American amateur-built aircraft

The Sport Racer is an American homebuilt racing aircraft that was designed and produced by Sport Racer Inc of Valley Center, Kansas. When it was available the aircraft was supplied in the form of plans for amateur construction.

==Design and development==
The Sport Racer features a cantilever mid-wing, a two-seats-in-tandem enclosed cockpit under a bubble canopy, fixed conventional landing gear with wheel pants and a single engine in tractor configuration.

The aircraft fuselage is made from welded 4130 steel tubing. The 22.00 ft span wing has a wooden structure, covered in doped aircraft fabric and has a wing area of 81.00 sqft. The standard engine used is a 230 hp Ford Motor Company V-6 automotive conversion powerplant.
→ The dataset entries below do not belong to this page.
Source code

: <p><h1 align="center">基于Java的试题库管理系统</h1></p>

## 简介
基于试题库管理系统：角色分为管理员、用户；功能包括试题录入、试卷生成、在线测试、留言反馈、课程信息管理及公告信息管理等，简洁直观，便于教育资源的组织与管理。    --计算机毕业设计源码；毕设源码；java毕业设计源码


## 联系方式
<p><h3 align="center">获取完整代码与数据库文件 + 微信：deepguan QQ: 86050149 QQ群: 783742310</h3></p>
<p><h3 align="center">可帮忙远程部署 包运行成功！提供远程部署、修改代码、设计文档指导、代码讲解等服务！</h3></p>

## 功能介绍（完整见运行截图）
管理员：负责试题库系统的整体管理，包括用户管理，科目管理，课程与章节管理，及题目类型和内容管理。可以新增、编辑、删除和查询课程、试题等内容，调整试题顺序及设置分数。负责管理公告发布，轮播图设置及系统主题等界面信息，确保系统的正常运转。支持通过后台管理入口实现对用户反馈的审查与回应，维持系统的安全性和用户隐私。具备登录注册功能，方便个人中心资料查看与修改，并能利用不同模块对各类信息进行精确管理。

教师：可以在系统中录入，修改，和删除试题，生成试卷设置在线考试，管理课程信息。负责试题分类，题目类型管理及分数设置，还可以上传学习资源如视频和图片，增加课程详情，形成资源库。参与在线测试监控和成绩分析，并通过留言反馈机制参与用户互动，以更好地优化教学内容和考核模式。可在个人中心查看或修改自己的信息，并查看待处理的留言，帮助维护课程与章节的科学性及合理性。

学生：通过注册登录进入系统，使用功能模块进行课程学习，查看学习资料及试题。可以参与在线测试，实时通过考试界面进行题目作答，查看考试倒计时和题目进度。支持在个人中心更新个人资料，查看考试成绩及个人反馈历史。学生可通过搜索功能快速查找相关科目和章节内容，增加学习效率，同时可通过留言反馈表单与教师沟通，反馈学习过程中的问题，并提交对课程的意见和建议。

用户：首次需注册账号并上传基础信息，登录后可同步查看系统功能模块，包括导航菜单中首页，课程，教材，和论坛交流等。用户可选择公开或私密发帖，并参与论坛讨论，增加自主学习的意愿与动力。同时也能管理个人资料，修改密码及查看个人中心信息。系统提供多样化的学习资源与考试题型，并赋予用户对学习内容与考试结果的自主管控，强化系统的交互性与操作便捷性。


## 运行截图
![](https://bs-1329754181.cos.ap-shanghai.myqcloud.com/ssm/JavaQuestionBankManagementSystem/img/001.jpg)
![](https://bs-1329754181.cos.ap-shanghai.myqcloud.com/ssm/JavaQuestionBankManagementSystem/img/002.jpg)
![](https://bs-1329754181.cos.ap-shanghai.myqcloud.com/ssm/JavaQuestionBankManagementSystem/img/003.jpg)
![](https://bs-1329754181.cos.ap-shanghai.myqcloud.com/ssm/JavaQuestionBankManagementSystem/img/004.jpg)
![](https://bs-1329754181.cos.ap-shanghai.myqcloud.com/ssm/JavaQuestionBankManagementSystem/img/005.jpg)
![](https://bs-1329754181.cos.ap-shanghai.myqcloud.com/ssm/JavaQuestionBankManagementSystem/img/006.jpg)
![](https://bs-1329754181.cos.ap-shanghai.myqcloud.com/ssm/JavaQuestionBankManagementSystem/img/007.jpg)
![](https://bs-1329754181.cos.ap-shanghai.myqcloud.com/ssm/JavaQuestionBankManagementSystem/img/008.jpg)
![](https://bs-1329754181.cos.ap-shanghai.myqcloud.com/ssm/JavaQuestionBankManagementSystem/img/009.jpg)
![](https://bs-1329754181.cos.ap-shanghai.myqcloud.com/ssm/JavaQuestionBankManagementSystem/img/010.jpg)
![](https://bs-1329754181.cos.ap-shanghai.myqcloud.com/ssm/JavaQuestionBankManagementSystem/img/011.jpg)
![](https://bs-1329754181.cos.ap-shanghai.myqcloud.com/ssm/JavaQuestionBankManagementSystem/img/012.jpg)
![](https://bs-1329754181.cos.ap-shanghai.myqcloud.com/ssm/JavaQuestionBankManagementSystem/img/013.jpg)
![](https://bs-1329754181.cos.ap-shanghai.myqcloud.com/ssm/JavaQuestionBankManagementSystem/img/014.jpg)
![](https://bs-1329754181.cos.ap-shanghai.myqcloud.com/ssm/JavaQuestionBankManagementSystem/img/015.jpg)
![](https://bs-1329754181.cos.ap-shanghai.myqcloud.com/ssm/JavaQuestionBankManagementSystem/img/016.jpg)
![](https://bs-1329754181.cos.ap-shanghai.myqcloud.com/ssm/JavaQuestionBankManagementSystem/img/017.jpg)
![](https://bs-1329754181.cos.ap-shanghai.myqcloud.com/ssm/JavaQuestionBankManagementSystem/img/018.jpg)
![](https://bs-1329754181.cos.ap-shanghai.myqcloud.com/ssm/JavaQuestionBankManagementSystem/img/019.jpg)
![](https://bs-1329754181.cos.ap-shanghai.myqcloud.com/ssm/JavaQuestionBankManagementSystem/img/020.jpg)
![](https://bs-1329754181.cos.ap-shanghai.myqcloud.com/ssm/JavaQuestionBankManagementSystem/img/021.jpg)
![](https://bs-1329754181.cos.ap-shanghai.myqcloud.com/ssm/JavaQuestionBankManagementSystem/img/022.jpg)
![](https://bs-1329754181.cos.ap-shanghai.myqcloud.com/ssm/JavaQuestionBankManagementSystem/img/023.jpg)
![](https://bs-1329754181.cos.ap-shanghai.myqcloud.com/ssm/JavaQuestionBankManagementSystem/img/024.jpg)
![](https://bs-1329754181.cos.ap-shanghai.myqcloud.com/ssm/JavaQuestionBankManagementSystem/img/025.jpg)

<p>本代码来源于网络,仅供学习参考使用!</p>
The Sport Racer has a typical empty weight of 1175 lb and a gross weight of 1850 lb, giving a useful load of 675 lb. With full fuel of 30 u.s.gal the payload for the pilot, passenger and baggage is 495 lb.

The standard day, sea level, no wind, take off with a 230 hp engine is 1500 ft and the landing roll is 1600 ft.

The manufacturer estimated the construction time from the supplied plans as 1600 hours.